> [INSTRUCTIONS FOR THE TASK] Would you please retype, exactly, the lines of the listing below between the line with "2. Make the" and the line with "2. Configure the", inclusive?

━━━━━━━━━━━━━━━━━━━━

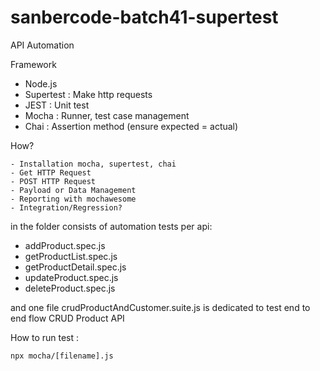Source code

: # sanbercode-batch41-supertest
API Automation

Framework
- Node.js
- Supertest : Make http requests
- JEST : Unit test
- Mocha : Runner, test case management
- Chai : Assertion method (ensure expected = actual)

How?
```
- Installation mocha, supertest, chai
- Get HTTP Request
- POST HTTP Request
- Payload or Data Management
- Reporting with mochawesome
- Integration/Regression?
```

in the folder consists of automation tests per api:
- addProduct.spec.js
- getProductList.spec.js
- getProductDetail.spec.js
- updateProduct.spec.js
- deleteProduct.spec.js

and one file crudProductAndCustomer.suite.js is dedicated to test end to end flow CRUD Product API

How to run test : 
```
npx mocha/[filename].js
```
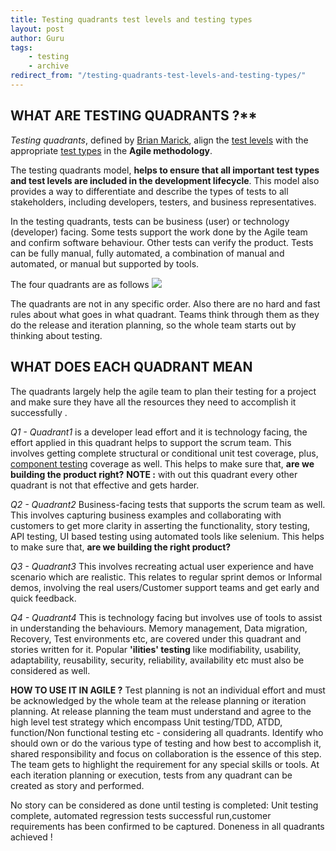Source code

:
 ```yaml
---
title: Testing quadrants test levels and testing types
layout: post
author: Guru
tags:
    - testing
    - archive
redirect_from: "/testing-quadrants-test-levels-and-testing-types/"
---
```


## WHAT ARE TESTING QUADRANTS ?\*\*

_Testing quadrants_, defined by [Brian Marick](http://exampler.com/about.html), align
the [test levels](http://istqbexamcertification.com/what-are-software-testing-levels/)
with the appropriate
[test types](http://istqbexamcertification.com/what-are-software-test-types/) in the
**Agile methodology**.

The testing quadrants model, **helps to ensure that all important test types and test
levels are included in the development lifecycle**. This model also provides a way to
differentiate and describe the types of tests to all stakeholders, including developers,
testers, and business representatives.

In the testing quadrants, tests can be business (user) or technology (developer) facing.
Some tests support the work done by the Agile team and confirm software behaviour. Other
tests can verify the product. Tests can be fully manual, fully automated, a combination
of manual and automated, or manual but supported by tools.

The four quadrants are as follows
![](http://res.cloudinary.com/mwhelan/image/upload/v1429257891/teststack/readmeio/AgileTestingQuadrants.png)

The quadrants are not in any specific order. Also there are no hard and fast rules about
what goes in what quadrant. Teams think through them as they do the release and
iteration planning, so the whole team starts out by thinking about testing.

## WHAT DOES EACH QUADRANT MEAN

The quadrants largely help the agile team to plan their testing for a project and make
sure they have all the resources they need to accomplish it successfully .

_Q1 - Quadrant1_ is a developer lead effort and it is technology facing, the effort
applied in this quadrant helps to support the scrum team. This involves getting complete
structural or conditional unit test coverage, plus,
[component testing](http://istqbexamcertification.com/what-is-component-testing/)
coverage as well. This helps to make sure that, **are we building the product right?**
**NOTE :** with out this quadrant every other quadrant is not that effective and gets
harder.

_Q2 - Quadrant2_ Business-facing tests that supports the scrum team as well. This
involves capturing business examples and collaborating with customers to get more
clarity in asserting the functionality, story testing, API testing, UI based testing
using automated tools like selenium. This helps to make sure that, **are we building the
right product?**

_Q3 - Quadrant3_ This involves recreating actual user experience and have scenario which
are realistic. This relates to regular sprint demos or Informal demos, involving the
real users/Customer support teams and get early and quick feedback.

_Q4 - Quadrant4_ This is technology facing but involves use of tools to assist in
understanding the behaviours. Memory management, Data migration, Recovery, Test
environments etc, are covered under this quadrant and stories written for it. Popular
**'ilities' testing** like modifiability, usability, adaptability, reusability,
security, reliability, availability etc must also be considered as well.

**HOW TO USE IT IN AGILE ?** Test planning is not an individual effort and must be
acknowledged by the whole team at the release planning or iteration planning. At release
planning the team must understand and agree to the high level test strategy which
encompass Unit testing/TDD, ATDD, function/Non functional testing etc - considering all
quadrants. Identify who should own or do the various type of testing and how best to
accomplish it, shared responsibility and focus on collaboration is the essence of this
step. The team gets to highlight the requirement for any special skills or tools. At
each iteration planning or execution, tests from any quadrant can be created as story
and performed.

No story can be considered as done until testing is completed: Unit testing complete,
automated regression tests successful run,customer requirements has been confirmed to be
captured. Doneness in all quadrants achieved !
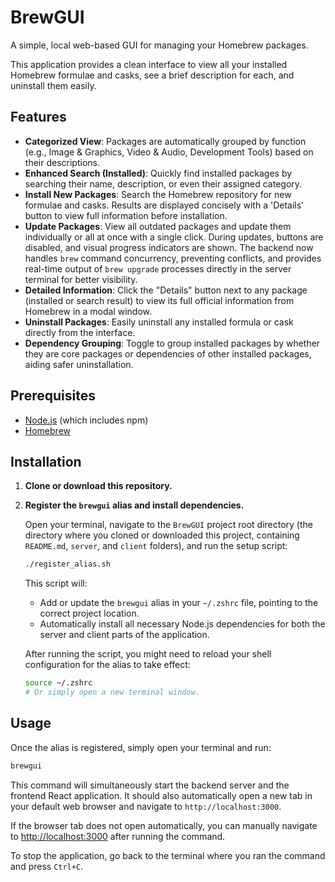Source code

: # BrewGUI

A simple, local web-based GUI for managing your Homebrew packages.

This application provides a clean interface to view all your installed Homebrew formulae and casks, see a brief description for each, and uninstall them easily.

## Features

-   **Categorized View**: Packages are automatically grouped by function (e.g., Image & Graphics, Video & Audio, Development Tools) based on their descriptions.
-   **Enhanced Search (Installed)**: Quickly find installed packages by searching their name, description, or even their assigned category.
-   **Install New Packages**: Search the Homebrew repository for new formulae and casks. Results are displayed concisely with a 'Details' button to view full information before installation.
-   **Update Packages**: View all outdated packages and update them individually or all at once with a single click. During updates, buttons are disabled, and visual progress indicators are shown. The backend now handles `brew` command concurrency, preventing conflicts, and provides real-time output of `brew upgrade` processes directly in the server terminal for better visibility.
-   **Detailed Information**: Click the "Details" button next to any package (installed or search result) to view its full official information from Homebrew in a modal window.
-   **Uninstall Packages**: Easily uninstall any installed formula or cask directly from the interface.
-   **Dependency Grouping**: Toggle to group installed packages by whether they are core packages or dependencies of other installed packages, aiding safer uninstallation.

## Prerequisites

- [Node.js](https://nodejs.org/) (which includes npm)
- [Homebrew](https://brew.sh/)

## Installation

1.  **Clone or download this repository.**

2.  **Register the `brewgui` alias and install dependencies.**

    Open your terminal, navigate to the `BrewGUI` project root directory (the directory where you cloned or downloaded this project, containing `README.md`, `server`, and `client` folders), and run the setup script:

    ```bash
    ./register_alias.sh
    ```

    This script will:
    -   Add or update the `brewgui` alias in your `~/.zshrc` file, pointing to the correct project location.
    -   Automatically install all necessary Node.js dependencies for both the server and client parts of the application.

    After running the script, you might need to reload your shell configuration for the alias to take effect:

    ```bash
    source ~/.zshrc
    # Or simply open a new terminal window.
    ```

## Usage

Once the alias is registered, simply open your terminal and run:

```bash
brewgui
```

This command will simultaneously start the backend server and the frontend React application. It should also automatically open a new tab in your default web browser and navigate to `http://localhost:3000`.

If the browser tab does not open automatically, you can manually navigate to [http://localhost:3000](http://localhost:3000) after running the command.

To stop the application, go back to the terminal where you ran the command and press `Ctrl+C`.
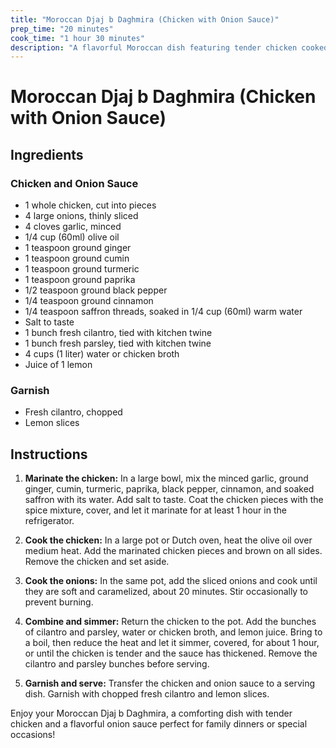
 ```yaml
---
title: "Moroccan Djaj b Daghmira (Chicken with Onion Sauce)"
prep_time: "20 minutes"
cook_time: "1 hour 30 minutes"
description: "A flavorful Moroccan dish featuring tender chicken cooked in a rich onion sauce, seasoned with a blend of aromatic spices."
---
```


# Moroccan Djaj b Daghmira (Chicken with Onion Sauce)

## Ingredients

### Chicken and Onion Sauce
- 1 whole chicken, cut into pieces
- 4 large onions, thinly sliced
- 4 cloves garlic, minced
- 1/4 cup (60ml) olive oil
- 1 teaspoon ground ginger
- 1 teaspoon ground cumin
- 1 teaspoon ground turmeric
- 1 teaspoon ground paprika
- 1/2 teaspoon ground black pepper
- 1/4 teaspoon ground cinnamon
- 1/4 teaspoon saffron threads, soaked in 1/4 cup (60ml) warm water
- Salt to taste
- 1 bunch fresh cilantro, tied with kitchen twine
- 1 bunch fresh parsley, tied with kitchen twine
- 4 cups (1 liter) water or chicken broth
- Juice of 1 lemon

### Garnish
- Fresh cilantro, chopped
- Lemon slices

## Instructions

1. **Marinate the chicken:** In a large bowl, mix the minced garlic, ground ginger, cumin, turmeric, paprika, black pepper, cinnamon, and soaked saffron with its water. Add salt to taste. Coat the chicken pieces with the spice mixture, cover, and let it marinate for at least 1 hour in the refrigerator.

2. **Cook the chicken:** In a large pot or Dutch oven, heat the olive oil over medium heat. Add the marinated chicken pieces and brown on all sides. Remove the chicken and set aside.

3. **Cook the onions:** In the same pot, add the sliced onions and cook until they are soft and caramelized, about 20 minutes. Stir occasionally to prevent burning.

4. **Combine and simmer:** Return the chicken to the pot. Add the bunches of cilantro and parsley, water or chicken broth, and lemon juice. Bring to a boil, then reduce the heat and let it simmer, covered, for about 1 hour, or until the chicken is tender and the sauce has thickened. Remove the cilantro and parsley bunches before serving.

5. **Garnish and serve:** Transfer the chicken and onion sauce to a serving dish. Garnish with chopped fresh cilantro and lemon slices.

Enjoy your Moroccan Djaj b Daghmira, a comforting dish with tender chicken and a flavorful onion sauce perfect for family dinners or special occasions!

━━━━━━━━━━━━━━━━━━━━

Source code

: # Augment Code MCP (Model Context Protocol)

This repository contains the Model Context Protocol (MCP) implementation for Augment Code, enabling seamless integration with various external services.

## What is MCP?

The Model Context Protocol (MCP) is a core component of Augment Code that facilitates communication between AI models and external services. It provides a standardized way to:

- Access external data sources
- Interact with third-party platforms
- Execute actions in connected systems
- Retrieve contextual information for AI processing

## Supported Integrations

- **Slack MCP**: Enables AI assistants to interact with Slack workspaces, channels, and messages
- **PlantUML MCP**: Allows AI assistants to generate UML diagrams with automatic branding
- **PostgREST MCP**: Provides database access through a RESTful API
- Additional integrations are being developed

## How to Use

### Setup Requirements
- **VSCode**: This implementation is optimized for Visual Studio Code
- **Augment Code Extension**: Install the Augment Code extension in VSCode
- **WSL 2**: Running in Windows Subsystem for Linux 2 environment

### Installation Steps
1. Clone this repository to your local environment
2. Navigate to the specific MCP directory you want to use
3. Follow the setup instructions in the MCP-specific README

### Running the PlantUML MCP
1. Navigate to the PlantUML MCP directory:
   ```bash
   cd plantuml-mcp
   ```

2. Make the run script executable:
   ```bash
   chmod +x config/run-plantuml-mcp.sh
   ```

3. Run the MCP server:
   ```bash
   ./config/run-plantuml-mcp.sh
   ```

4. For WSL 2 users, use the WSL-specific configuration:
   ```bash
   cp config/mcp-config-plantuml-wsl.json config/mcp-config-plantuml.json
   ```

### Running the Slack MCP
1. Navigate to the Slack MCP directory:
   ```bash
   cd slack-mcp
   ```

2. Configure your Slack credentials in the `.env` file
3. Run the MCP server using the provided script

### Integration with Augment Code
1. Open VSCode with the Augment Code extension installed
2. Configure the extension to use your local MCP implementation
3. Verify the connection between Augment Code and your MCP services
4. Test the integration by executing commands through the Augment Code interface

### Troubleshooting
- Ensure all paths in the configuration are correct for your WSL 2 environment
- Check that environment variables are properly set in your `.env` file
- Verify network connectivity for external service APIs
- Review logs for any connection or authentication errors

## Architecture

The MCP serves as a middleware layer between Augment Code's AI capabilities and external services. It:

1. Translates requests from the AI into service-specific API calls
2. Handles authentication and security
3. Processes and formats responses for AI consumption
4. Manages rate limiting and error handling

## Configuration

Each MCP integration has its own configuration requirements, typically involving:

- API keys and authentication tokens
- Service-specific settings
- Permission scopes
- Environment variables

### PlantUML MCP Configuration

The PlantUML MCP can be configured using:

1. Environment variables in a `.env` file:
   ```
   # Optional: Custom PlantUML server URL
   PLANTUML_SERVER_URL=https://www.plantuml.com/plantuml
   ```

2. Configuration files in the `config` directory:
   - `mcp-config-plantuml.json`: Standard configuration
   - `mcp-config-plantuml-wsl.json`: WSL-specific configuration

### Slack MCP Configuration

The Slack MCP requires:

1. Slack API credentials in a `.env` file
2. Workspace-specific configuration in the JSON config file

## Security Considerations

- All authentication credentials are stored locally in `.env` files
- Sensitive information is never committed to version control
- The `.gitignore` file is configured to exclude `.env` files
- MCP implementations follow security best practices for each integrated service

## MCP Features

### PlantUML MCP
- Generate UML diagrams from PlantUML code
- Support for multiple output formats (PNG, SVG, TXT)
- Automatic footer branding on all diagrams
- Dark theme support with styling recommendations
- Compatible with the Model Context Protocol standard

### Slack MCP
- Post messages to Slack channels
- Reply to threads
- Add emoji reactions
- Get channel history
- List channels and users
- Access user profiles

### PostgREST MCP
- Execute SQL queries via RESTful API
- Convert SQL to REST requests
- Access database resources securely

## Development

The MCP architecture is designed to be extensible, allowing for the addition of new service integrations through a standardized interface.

━━━━━━━━━━━━━━━━━━━━

> [SOLVED PROBLEM]
2. Make the run script executable:
   ```bash
   chmod +x config/run-plantuml-mcp.sh
   ```

3. Run the MCP server:
   ```bash
   ./config/run-plantuml-mcp.sh
   ```

4. For WSL 2 users, use the WSL-specific configuration:
   ```bash
   cp config/mcp-config-plantuml-wsl.json config/mcp-config-plantuml.json
   ```

### Running the Slack MCP
1. Navigate to the Slack MCP directory:
   ```bash
   cd slack-mcp
   ```

2. Configure your Slack credentials in the `.env` file
3. Run the MCP server using the provided script

### Integration with Augment Code
1. Open VSCode with the Augment Code extension installed
2. Configure the extension to use your local MCP implementation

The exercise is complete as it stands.